=== Begin Enclosure ===

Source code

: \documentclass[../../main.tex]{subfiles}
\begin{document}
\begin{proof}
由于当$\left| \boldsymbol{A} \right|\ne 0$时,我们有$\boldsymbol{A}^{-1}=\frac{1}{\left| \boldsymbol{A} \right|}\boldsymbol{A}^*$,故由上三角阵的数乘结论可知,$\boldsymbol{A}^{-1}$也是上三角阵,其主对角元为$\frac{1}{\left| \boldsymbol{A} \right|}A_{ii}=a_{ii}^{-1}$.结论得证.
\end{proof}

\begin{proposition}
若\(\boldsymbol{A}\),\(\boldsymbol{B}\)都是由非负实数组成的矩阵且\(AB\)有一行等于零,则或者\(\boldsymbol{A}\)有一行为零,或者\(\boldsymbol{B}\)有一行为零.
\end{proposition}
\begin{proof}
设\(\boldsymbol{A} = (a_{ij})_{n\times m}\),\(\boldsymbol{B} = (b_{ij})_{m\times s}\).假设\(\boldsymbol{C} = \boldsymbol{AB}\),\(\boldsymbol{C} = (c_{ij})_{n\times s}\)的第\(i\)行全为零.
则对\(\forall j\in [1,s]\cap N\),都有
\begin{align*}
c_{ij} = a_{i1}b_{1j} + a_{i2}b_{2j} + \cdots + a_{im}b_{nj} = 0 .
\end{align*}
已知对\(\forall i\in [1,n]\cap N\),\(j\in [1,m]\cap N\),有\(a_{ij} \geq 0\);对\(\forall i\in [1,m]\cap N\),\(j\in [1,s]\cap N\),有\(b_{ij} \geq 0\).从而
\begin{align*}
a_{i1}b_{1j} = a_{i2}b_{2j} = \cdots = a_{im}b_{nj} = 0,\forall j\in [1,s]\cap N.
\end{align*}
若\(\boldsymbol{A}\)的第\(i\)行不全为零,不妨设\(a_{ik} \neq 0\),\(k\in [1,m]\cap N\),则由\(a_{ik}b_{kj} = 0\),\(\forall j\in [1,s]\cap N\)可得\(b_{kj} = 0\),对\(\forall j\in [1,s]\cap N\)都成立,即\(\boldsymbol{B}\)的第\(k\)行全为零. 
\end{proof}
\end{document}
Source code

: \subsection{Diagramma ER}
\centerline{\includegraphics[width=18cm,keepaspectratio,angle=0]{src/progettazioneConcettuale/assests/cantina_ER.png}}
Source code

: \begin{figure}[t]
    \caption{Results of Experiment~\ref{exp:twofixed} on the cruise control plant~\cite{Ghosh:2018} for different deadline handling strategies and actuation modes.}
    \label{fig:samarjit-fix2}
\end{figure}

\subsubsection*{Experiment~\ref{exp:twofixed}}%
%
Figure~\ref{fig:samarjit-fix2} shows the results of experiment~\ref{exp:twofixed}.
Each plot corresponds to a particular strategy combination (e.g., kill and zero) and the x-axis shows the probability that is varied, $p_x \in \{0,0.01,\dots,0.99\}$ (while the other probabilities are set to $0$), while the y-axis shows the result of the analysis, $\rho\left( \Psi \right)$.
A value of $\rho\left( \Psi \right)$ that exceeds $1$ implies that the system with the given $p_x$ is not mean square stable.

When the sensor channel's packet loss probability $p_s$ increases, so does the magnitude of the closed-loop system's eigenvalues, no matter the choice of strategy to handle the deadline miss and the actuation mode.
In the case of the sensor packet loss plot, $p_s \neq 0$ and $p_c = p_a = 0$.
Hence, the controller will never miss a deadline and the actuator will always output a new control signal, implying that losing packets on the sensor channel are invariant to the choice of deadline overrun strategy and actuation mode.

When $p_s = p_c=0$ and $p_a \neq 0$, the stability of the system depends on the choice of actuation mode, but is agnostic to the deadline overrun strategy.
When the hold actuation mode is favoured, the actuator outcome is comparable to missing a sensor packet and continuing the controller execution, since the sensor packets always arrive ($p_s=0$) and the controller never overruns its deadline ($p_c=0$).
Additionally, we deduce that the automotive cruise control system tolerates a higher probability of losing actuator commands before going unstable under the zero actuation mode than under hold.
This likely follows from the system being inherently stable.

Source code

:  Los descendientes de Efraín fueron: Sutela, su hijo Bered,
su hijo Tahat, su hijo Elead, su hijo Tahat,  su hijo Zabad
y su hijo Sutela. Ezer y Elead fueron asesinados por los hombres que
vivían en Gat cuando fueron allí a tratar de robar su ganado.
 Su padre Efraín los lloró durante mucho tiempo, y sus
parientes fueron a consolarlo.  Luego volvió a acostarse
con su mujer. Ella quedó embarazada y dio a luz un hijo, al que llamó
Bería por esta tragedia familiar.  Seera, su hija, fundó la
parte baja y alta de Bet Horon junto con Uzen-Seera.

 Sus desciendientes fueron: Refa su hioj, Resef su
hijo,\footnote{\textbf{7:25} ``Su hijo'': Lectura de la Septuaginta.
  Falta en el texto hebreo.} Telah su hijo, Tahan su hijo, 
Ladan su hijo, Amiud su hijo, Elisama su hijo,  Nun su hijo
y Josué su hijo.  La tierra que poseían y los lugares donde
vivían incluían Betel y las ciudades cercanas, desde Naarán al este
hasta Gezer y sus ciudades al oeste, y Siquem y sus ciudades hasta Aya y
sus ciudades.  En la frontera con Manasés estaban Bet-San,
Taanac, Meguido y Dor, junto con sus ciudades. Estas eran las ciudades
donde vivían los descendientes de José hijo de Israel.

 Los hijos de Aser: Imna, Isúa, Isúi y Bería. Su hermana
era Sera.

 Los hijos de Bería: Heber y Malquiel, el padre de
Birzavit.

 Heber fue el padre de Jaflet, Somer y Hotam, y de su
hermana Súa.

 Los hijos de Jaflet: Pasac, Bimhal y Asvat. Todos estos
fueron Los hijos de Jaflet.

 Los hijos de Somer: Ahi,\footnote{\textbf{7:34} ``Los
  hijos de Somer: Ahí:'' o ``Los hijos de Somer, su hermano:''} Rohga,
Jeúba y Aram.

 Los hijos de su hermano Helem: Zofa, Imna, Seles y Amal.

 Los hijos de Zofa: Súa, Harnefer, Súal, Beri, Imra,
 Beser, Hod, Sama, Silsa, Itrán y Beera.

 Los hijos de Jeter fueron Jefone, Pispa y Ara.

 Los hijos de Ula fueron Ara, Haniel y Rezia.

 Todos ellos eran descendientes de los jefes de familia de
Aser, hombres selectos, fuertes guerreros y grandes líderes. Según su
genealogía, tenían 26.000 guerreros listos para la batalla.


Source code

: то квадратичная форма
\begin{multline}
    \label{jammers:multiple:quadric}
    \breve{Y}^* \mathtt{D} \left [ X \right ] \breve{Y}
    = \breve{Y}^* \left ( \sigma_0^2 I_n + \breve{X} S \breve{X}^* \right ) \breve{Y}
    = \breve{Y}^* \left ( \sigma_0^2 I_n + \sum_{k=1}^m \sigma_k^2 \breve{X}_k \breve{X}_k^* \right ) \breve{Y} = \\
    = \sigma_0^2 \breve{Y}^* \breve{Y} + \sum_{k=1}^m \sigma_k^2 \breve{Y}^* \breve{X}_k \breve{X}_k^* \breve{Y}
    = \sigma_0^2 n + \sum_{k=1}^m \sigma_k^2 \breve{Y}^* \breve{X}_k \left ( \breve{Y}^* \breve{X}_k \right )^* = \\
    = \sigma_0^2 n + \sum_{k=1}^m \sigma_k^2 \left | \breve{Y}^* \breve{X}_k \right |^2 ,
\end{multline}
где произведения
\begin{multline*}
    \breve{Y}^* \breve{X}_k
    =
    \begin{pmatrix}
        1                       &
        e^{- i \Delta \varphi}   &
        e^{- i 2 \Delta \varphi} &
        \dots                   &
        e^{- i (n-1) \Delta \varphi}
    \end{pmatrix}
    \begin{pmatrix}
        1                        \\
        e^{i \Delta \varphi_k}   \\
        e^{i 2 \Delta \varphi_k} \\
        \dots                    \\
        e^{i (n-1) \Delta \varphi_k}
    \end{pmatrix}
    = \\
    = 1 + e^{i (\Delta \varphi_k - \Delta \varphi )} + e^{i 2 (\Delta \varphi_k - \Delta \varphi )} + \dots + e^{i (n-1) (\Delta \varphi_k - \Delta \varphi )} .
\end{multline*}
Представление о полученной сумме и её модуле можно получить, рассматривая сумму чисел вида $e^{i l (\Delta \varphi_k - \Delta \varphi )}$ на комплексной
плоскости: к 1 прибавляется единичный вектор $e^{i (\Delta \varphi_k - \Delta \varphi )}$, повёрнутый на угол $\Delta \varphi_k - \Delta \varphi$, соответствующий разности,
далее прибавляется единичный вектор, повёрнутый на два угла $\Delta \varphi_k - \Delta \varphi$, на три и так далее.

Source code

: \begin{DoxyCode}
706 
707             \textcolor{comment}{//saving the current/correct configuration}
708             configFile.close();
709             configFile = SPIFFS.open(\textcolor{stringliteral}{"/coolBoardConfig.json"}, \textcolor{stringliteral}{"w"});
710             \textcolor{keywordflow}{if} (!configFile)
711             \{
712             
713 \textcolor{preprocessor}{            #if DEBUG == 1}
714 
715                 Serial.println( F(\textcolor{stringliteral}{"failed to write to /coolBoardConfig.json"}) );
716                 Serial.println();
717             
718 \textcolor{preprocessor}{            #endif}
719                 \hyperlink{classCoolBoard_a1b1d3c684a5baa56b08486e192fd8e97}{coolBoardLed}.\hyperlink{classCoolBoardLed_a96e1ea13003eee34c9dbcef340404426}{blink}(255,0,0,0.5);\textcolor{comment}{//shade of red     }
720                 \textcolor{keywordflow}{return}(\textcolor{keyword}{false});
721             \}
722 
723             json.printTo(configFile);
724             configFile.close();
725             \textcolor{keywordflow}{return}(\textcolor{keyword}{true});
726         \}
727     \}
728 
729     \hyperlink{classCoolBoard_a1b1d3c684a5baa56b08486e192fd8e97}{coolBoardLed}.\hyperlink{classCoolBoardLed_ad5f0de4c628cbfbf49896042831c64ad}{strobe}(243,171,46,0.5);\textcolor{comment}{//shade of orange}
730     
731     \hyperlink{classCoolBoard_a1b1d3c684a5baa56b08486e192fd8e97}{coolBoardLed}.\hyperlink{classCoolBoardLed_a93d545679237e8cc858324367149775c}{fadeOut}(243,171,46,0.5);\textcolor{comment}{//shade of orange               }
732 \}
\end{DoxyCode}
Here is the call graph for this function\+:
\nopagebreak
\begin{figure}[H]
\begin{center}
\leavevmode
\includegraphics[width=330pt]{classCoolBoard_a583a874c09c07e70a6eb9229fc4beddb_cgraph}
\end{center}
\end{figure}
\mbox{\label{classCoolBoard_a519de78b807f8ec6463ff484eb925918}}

=== End Enclosure ===

Look through the entries above. Extract each line with the word "system".

A value of $\rho\left( \Psi \right)$ that exceeds $1$ implies that the system with the given $p_x$ is not mean square stable.
When the sensor channel's packet loss probability $p_s$ increases, so does the magnitude of the closed-loop system's eigenvalues, no matter the choice of strategy to handle the deadline miss and the actuation mode.
When $p_s = p_c=0$ and $p_a \neq 0$, the stability of the system depends on the choice of actuation mode, but is agnostic to the deadline overrun strategy.
Additionally, we deduce that the automotive cruise control system tolerates a higher probability of losing actuator commands before going unstable under the zero actuation mode than under hold.
This likely follows from the system being inherently stable.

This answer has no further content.